#### [Listed entries]
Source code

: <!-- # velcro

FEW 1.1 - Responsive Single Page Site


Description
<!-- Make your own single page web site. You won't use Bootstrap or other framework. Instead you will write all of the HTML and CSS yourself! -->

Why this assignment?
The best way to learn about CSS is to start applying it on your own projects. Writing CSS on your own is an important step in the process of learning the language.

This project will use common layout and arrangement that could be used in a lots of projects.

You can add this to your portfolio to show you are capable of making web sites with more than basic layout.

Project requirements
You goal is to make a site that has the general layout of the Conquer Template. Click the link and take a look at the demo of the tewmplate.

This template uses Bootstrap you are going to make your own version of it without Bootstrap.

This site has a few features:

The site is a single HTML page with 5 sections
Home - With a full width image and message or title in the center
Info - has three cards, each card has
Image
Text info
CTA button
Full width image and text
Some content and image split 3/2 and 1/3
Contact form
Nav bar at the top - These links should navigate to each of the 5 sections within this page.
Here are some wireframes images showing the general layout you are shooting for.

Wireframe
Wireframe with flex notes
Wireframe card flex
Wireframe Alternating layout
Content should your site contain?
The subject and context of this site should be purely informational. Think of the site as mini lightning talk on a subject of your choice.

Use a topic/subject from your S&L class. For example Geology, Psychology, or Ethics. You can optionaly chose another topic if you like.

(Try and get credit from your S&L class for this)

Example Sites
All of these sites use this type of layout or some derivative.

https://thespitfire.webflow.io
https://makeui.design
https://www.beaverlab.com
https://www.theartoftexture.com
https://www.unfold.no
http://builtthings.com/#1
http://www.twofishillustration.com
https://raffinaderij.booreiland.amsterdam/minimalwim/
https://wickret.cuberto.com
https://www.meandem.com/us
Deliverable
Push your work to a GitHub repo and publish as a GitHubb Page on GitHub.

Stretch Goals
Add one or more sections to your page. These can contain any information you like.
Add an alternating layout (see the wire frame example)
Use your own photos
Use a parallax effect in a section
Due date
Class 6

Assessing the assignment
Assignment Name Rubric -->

#### [Work instructions]
Retype the listing in full, keeping every word as it appears.

#### [Task response]
Source code

: <!-- # velcro

FEW 1.1 - Responsive Single Page Site


Description
<!-- Make your own single page web site. You won't use Bootstrap or other framework. Instead you will write all of the HTML and CSS yourself! -->

Why this assignment?
The best way to learn about CSS is to start applying it on your own projects. Writing CSS on your own is an important step in the process of learning the language.

This project will use common layout and arrangement that could be used in a lots of projects.

You can add this to your portfolio to show you are capable of making web sites with more than basic layout.

Project requirements
You goal is to make a site that has the general layout of the Conquer Template. Click the link and take a look at the demo of the tewmplate.

This template uses Bootstrap you are going to make your own version of it without Bootstrap.

This site has a few features:

The site is a single HTML page with 5 sections
Home - With a full width image and message or title in the center
Info - has three cards, each card has
Image
Text info
CTA button
Full width image and text
Some content and image split 3/2 and 1/3
Contact form
Nav bar at the top - These links should navigate to each of the 5 sections within this page.
Here are some wireframes images showing the general layout you are shooting for.

Wireframe
Wireframe with flex notes
Wireframe card flex
Wireframe Alternating layout
Content should your site contain?
The subject and context of this site should be purely informational. Think of the site as mini lightning talk on a subject of your choice.

Use a topic/subject from your S&L class. For example Geology, Psychology, or Ethics. You can optionaly chose another topic if you like.

(Try and get credit from your S&L class for this)

Example Sites
All of these sites use this type of layout or some derivative.

https://thespitfire.webflow.io
https://makeui.design
https://www.beaverlab.com
https://www.theartoftexture.com
https://www.unfold.no
http://builtthings.com/#1
http://www.twofishillustration.com
https://raffinaderij.booreiland.amsterdam/minimalwim/
https://wickret.cuberto.com
https://www.meandem.com/us
Deliverable
Push your work to a GitHub repo and publish as a GitHubb Page on GitHub.

Stretch Goals
Add one or more sections to your page. These can contain any information you like.
Add an alternating layout (see the wire frame example)
Use your own photos
Use a parallax effect in a section
Due date
Class 6

Assessing the assignment
Assignment Name Rubric -->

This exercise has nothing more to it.